> Records for processing:
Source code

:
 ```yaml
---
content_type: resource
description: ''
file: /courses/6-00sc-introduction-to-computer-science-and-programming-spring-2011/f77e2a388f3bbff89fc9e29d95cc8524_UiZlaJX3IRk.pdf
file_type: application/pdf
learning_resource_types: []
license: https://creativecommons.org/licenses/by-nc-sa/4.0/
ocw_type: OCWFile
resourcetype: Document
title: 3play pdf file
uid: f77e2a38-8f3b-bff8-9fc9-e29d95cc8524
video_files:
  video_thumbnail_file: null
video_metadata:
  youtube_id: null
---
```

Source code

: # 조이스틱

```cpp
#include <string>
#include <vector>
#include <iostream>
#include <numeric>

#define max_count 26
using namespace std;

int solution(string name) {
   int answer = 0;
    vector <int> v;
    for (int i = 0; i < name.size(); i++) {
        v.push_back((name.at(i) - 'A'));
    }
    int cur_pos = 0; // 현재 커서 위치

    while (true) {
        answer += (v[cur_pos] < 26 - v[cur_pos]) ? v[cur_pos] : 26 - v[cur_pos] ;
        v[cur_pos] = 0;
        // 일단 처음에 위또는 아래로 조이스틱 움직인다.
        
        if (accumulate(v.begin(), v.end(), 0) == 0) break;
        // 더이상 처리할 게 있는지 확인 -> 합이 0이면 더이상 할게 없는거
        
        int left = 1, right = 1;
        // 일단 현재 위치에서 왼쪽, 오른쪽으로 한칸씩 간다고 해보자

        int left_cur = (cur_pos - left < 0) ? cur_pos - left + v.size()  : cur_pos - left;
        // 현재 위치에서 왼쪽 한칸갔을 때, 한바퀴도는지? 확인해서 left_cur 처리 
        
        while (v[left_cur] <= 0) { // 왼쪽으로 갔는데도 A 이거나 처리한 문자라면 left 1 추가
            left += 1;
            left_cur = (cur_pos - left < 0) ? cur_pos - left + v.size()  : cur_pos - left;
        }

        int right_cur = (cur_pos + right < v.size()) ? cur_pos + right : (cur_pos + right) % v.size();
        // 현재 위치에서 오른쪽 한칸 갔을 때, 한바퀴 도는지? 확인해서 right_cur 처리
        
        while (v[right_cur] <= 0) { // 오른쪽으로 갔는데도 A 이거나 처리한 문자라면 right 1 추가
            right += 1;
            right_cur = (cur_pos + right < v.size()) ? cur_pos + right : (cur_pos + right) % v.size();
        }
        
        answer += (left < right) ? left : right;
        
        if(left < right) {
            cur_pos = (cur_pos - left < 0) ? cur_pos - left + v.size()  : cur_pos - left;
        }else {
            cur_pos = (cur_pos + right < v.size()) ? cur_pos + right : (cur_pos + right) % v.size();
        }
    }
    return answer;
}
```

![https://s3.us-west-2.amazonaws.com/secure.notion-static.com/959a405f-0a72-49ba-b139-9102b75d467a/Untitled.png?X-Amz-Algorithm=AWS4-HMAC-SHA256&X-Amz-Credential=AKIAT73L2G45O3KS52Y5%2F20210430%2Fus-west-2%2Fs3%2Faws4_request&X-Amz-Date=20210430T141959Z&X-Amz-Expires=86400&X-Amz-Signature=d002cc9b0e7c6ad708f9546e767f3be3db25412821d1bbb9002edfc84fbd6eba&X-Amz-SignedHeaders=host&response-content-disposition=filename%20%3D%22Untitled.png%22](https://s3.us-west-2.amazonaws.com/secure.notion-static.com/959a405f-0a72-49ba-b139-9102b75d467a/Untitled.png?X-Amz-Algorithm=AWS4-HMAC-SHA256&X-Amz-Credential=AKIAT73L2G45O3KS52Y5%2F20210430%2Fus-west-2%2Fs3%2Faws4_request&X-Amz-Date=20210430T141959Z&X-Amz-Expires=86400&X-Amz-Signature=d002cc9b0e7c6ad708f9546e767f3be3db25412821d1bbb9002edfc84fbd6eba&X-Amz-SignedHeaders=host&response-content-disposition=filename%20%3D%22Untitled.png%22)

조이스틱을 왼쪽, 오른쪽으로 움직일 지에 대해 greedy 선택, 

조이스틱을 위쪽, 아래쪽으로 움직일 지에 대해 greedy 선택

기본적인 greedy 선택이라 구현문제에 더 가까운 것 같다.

> What is expected: Keeping every line exactly as it is, retype the entries shown above.

> Solved problem:
Source code

:
 ```yaml
---
content_type: resource
description: ''
file: /courses/6-00sc-introduction-to-computer-science-and-programming-spring-2011/f77e2a388f3bbff89fc9e29d95cc8524_UiZlaJX3IRk.pdf
file_type: application/pdf
learning_resource_types: []
license: https://creativecommons.org/licenses/by-nc-sa/4.0/
ocw_type: OCWFile
resourcetype: Document
title: 3play pdf file
uid: f77e2a38-8f3b-bff8-9fc9-e29d95cc8524
video_files:
  video_thumbnail_file: null
video_metadata:
  youtube_id: null
---
```

Source code

: # 조이스틱

```cpp
#include <string>
#include <vector>
#include <iostream>
#include <numeric>

#define max_count 26
using namespace std;

int solution(string name) {
   int answer = 0;
    vector <int> v;
    for (int i = 0; i < name.size(); i++) {
        v.push_back((name.at(i) - 'A'));
    }
    int cur_pos = 0; // 현재 커서 위치

    while (true) {
        answer += (v[cur_pos] < 26 - v[cur_pos]) ? v[cur_pos] : 26 - v[cur_pos] ;
        v[cur_pos] = 0;
        // 일단 처음에 위또는 아래로 조이스틱 움직인다.
        
        if (accumulate(v.begin(), v.end(), 0) == 0) break;
        // 더이상 처리할 게 있는지 확인 -> 합이 0이면 더이상 할게 없는거
        
        int left = 1, right = 1;
        // 일단 현재 위치에서 왼쪽, 오른쪽으로 한칸씩 간다고 해보자

        int left_cur = (cur_pos - left < 0) ? cur_pos - left + v.size()  : cur_pos - left;
        // 현재 위치에서 왼쪽 한칸갔을 때, 한바퀴도는지? 확인해서 left_cur 처리 
        
        while (v[left_cur] <= 0) { // 왼쪽으로 갔는데도 A 이거나 처리한 문자라면 left 1 추가
            left += 1;
            left_cur = (cur_pos - left < 0) ? cur_pos - left + v.size()  : cur_pos - left;
        }

        int right_cur = (cur_pos + right < v.size()) ? cur_pos + right : (cur_pos + right) % v.size();
        // 현재 위치에서 오른쪽 한칸 갔을 때, 한바퀴 도는지? 확인해서 right_cur 처리
        
        while (v[right_cur] <= 0) { // 오른쪽으로 갔는데도 A 이거나 처리한 문자라면 right 1 추가
            right += 1;
            right_cur = (cur_pos + right < v.size()) ? cur_pos + right : (cur_pos + right) % v.size();
        }
        
        answer += (left < right) ? left : right;
        
        if(left < right) {
            cur_pos = (cur_pos - left < 0) ? cur_pos - left + v.size()  : cur_pos - left;
        }else {
            cur_pos = (cur_pos + right < v.size()) ? cur_pos + right : (cur_pos + right) % v.size();
        }
    }
    return answer;
}
```

![https://s3.us-west-2.amazonaws.com/secure.notion-static.com/959a405f-0a72-49ba-b139-9102b75d467a/Untitled.png?X-Amz-Algorithm=AWS4-HMAC-SHA256&X-Amz-Credential=AKIAT73L2G45O3KS52Y5%2F20210430%2Fus-west-2%2Fs3%2Faws4_request&X-Amz-Date=20210430T141959Z&X-Amz-Expires=86400&X-Amz-Signature=d002cc9b0e7c6ad708f9546e767f3be3db25412821d1bbb9002edfc84fbd6eba&X-Amz-SignedHeaders=host&response-content-disposition=filename%20%3D%22Untitled.png%22](https://s3.us-west-2.amazonaws.com/secure.notion-static.com/959a405f-0a72-49ba-b139-9102b75d467a/Untitled.png?X-Amz-Algorithm=AWS4-HMAC-SHA256&X-Amz-Credential=AKIAT73L2G45O3KS52Y5%2F20210430%2Fus-west-2%2Fs3%2Faws4_request&X-Amz-Date=20210430T141959Z&X-Amz-Expires=86400&X-Amz-Signature=d002cc9b0e7c6ad708f9546e767f3be3db25412821d1bbb9002edfc84fbd6eba&X-Amz-SignedHeaders=host&response-content-disposition=filename%20%3D%22Untitled.png%22)

조이스틱을 왼쪽, 오른쪽으로 움직일 지에 대해 greedy 선택, 

조이스틱을 위쪽, 아래쪽으로 움직일 지에 대해 greedy 선택

기본적인 greedy 선택이라 구현문제에 더 가까운 것 같다.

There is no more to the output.